Riddick & RedFox
You love the drama, but I know how to make the enemy think I’m dead. Got any tricks of your own to stir up a good lie?
Sure thing, kid. First, grab a handful of cheap, black‑dye‑filled burlap bags—just enough to look like your own blood. Toss them on the ground where the enemy is expecting you, sprinkle a few leaves of fresh cut grass, and drop a battered, old hat or something that screams “I was here.” Then, step back and let the wind blow. The scent of smoke from a fake fire you lit a block away will carry the illusion deeper into their minds. By the time they’re chasing that phantom corpse, you’ll have slipped into the shadows with a grin. Play it slow, let the story unfold, and let them chase their own mirage while you’re already sipping on victory.

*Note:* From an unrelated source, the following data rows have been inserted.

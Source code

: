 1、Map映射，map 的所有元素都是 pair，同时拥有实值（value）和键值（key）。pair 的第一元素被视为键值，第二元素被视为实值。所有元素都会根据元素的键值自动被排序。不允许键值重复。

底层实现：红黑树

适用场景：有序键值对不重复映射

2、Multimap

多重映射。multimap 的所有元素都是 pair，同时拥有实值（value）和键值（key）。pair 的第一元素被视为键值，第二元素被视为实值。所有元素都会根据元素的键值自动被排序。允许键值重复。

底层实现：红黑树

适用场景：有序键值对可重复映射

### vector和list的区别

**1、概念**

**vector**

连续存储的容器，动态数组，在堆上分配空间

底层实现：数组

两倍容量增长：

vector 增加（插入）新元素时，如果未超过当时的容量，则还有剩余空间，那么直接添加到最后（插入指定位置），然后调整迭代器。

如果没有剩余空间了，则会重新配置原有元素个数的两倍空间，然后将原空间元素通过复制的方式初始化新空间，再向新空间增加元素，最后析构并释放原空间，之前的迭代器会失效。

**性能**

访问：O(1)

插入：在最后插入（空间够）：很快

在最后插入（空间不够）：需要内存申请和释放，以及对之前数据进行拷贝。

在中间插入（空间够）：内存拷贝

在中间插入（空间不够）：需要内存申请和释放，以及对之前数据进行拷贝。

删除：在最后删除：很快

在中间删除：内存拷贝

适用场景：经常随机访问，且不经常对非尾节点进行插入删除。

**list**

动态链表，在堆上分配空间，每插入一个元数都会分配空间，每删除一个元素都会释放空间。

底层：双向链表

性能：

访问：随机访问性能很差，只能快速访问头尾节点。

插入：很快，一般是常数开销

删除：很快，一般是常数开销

That’s pretty slick. Keeps them busy, gives me room to move. Good idea. Keep the wind where it can carry the scent far. And make sure they’re not looking for the real body. You’ll never need a body anyway.
Next trick: send a decoy trail of bright, shimmering dye—like glitter from a cheap confetti pack—leading straight into a swampy ditch. The enemy will chase that glitter path, thinking it leads to a body, but you’ve planted a small, rusted, iron cross just outside. When they hit it, they’ll think you’re buried there. Meanwhile you slip past the swamp, the wind blowing that glitter back to your camp, a harmless reminder that you’re the one orchestrating the show.